12적용: Fashion MNIST¶

배운 것을 조금 더 어려운 문제에 적용합니다. Fashion MNIST는 MNIST와 같은 28×28 회색조·10범주 형식이지만 숫자 대신 옷·신발 등의 의류 이미지여서 분류가 더 까다롭습니다.

from torchvision.datasets import FashionMNIST
import torchvision.transforms as transforms

전처리 = transforms.ToTensor()

fashion_mnist = {}
for split in ['train', 'test']:
    fashion_mnist[split] = FashionMNIST(
        root='data', train=(split=='train'), download=True, transform=전처리)
    print(f'{split:<5}: {len(fashion_mnist[split]):,}')

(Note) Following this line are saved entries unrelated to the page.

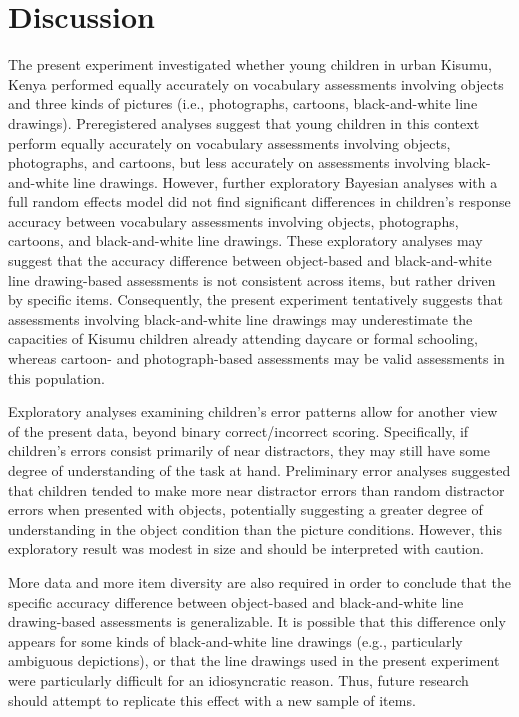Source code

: \documentclass[10pt, letterpaper]{article}
\begin{document}
\section{Discussion}\label{discussion}

The present experiment investigated whether young children in urban
Kisumu, Kenya performed equally accurately on vocabulary assessments
involving objects and three kinds of pictures (i.e., photographs,
cartoons, black-and-white line drawings). Preregistered analyses suggest
that young children in this context perform equally accurately on
vocabulary assessments involving objects, photographs, and cartoons, but
less accurately on assessments involving black-and-white line drawings.
However, further exploratory Bayesian analyses with a full random
effects model did not find significant differences in children's
response accuracy between vocabulary assessments involving objects,
photographs, cartoons, and black-and-white line drawings. These
exploratory analyses may suggest that the accuracy difference between
object-based and black-and-white line drawing-based assessments is not
consistent across items, but rather driven by specific items.
Consequently, the present experiment tentatively suggests that
assessments involving black-and-white line drawings may underestimate
the capacities of Kisumu children already attending daycare or formal
schooling, whereas cartoon- and photograph-based assessments may be
valid assessments in this population.

Exploratory analyses examining children's error patterns allow for
another view of the present data, beyond binary correct/incorrect
scoring. Specifically, if children's errors consist primarily of near
distractors, they may still have some degree of understanding of the
task at hand. Preliminary error analyses suggested that children tended
to make more near distractor errors than random distractor errors when
presented with objects, potentially suggesting a greater degree of
understanding in the object condition than the picture conditions.
However, this exploratory result was modest in size and should be
interpreted with caution.

More data and more item diversity are also required in order to conclude
that the specific accuracy difference between object-based and
black-and-white line drawing-based assessments is generalizable. It is
possible that this difference only appears for some kinds of
black-and-white line drawings (e.g., particularly ambiguous depictions),
or that the line drawings used in the present experiment were
particularly difficult for an idiosyncratic reason. Thus, future
research should attempt to replicate this effect with a new sample of
items.
\end{document}
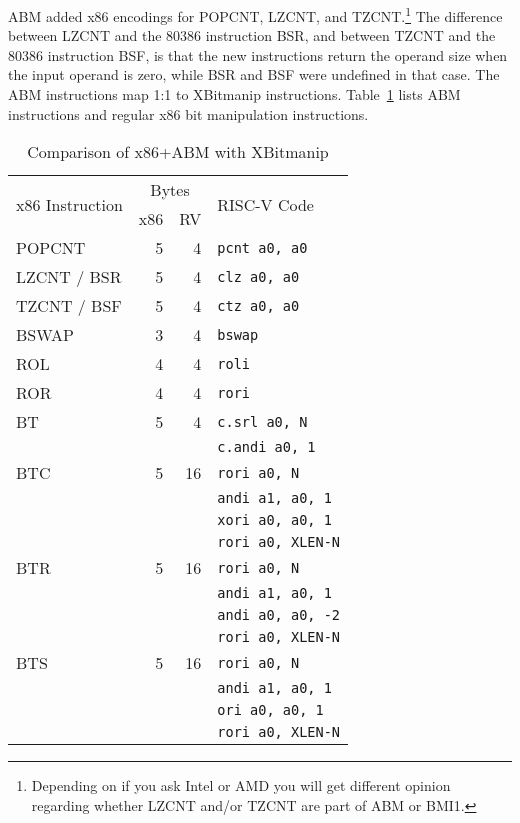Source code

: ABM added x86 encodings for POPCNT, LZCNT, and TZCNT.\footnote{Depending on if
you ask Intel or AMD you will get different opinion regarding whether LZCNT
and/or TZCNT are part of ABM or BMI1.} The difference between LZCNT and the
80386 instruction BSR, and between TZCNT and the 80386 instruction BSF, is that
the new instructions return the operand size when the input operand is zero,
while BSR and BSF were undefined in that case. The ABM instructions map 1:1 to
XBitmanip instructions. Table~\ref{abm-comp} lists ABM instructions and regular
x86 bit manipulation instructions.

\begin{table}[h]
\centering
\begin{tabular}{lrrl}
\multirow{2}{*}{x86 Instruction} & \multicolumn{2}{c}{Bytes} & \multirow{2}{*}{RISC-V Code} \\
& x86 & RV & \\
\hline
POPCNT       &   5 &  4 & {\tt pcnt a0, a0} \\
\hline
LZCNT / BSR  &   5 &  4 & {\tt clz a0, a0} \\
\hline
TZCNT / BSF  &   5 &  4 & {\tt ctz a0, a0} \\
\hline
BSWAP        &   3 &  4 & {\tt bswap} \\
\hline
ROL          &   4 &  4 & {\tt roli} \\
\hline
ROR          &   4 &  4 & {\tt rori} \\
\hline
BT           &   5 &  4 & {\tt c.srl a0, N} \\
             &     &    & {\tt c.andi a0, 1} \\
\hline
BTC          &   5 & 16 & {\tt rori a0, N} \\
             &     &    & {\tt andi a1, a0, 1} \\
             &     &    & {\tt xori a0, a0, 1} \\
             &     &    & {\tt rori a0, XLEN-N} \\
\hline
BTR          &   5 & 16 & {\tt rori a0, N} \\
             &     &    & {\tt andi a1, a0, 1} \\
             &     &    & {\tt andi a0, a0, -2} \\
             &     &    & {\tt rori a0, XLEN-N} \\
\hline
BTS          &   5 & 16 & {\tt rori a0, N} \\
             &     &    & {\tt andi a1, a0, 1} \\
             &     &    & {\tt ori a0, a0, 1} \\
             &     &    & {\tt rori a0, XLEN-N} \\
\end{tabular}
\caption{Comparison of x86+ABM with XBitmanip}
\label{abm-comp}
\end{table}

display(pd.DataFrame({'label': FashionMNIST.classes}).T)
plt.figure(figsize=(10, 4))
for i, (sample, label) in zip(range(10), fashion_mnist['train']):
    # print(type(sample), sample.shape, sample.dtype)
    sample = sample.squeeze() # (1, 28, 28) -> (28, 28)
    # print(type(sample), sample.shape, sample.dtype)
    # 이미지 시각화
    plt.subplot(2, 5, i + 1) # 2행 5열의 i+1번째 위치
    plt.imshow(sample, cmap='gray')
    plt.title(f'label: {label}')

plt.tight_layout()
plt.show()

먼저 기준선(baseline)으로 신경망이 아닌 로지스틱 회귀를 적용해 봅니다. 이미지를 펴서 784차원 벡터로 만든 뒤 선형 분류기를 학습시킨 정확도가 앞으로 만들 신경망이 넘어야 할 출발선이 됩니다.

from sklearn.linear_model import LogisticRegression

model = LogisticRegression(max_iter=10000)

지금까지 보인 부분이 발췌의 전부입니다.